Auch die Beschreibung des Unternehmensgegenstands des in die S R GmbH umgewandelten Betriebs im Handelsregister spricht gegen die Annahme eines Produktionsbetriebs, denn danach wurden dort die Herstellung, der Umbau, die Reparatur und der Vertrieb von industriellen Erzeugnissen, die Planung und Errichtung von industriellen Anlagen sowie die Forschung und die Entwicklung industrieller Erzeugnisse, Technologien und Verfahren betrieben. Der Kläger hat im Termin zur mündlichen Ver-handlung am 31. Januar 2006 vor dem Sozialgericht Neuruppin selbst eingeräumt, dass der Zweck der GmbH 1990 zwar etwas erweitert worden sei, im Wesentlichen aber dem des VEB Schiffselektronik entsprochen habe. Es habe bei der GmbH keine Spezialisierung für den Schiffsbau mehr gegeben.

Außerdem hat der Kläger im streitbefangenen Zeitraum keine Arbeitsaufgaben ver-richtet, die dem Produktionsbereich zuzuordnen wären. Er war ab dem 01. Juni 1986 als Ingenieur für Erzeugnisforschung tätig. Als solcher bearbeitete er laut Funktionsplan in einem festgelegten Zuständigkeitsbereich/Spezialgebiet selbständig verschiedenartige theoretische und experimentelle Aufgaben zur Neu- und Weiterentwicklung von Erzeugnissen/Baugruppen/Anlagesystemen, Gebrauchseigenschaften mit wissenschaftlich-technischem Höchststand entsprechend den volkswirtschaftlichen Anforderungen an die Qualität und Zuverlässigkeit, die Materialökonomie und ökonomische Effektivität sowie auf der Grundlage von Weltstandsvergleichen.

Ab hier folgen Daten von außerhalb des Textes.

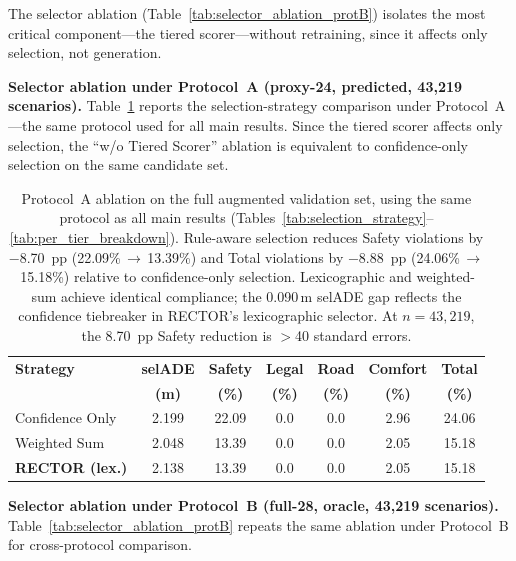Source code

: The selector ablation (Table~\ref{tab:selector_ablation_protB}) isolates the most critical component---the tiered scorer---without retraining, since it affects only selection, not generation.

\noindent\textbf{Selector ablation under Protocol~A (proxy-24, predicted, 43{,}219 scenarios).}
Table~\ref{tab:selector_ablation_protA} reports the selection-strategy comparison under Protocol~A---the same protocol used for all main results.  Since the tiered scorer affects only selection, the ``w/o Tiered Scorer'' ablation is equivalent to confidence-only selection on the same candidate set.

\begin{table}[t]
\centering
\caption{Selector Ablation under Protocol~A (Proxy-24, Predicted, 43{,}219 Scenarios, Current Checkpoint)}
\label{tab:selector_ablation_protA}
\setlength{\tabcolsep}{3pt}
\begin{tabular}{lcccccc}
\toprule
\textbf{Strategy} & \textbf{selADE} & \textbf{Safety} & \textbf{Legal} & \textbf{Road} & \textbf{Comfort} & \textbf{Total} \\
 & \textbf{(m)} & \textbf{(\%)} & \textbf{(\%)} & \textbf{(\%)} & \textbf{(\%)} & \textbf{(\%)} \\
\midrule
Confidence Only & 2.199 & 22.09 & 0.0 & 0.0 & 2.96 & 24.06 \\
Weighted Sum & 2.048 & 13.39 & 0.0 & 0.0 & 2.05 & 15.18 \\
\textbf{RECTOR (lex.)} & 2.138 & 13.39 & 0.0 & 0.0 & 2.05 & 15.18 \\
\bottomrule
\end{tabular}
\vspace{1mm}
\caption*{\footnotesize Protocol~A ablation on the full augmented validation set, using the same protocol as all main results (Tables~\ref{tab:selection_strategy}--\ref{tab:per_tier_breakdown}).  Rule-aware selection reduces Safety violations by $-$8.70~pp (22.09\%\,$\to$\,13.39\%) and Total violations by $-$8.88~pp (24.06\%\,$\to$\,15.18\%) relative to confidence-only selection.  Lexicographic and weighted-sum achieve identical compliance; the 0.090\,m selADE gap reflects the confidence tiebreaker in RECTOR's lexicographic selector.  At $n{=}43{,}219$, the 8.70~pp Safety reduction is $>$40 standard errors.}
\end{table}

\noindent\textbf{Selector ablation under Protocol~B (full-28, oracle, 43{,}219 scenarios).}
Table~\ref{tab:selector_ablation_protB} repeats the same ablation under Protocol~B for cross-protocol comparison.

Letztlich hat J B in seinem Schreiben vom 30. Mai 2008 zwar seine Auffassung, bei dem VEB Schiffselektronik habe es sich um einen Produktionsbetrieb der Industrie gehandelt, bekräftigt, er hat aber auch auf ausdrückliche Nachfrage (wie auch bereits in seinem Schreiben vom 01. März 2006) erklärt, die produzierten Schaltanlagen seien projektabhängig für die Schiffe produziert worden, die auf den Werften des VEB Kombinat Schiffsbau gebaut worden seien. Diese Aussage belegt eine vorrangige Produktion von Schalttafeln für einzelne Schiffe und gerade keine industrielle standardisierte Fertigung von Sachgütern im Sinne des fordistischen Produktionsmodells.

Vor diesem Hintergrund vermag der Umstand, dass der VEB Schiffselektronik dem Ministerium für Schwermaschinen- und Anlagenbau, also einem Industrieministerium, zugeordnet war, ebenso wenig von ausschlaggebender Bedeutung sein wie das Schreiben des Dr. K M von der S R GmbH vom 28. Juli 2005, denn die undatierten und nur in Auszügen vorgelegten Anlagen ermöglichen keine abschließende Beurteilung seiner Behauptung, die Produktion habe zu 80% Anteil am Umsatz des VEB Schiffselektronik gehabt.

Die Berufung ist daher zurückzuweisen.

Die Kostenentscheidung beruht auf § 193 SGG.

Gründe für die Zulassung der Revision gemäß § 160 Abs. 2 SGG liegen nicht vor.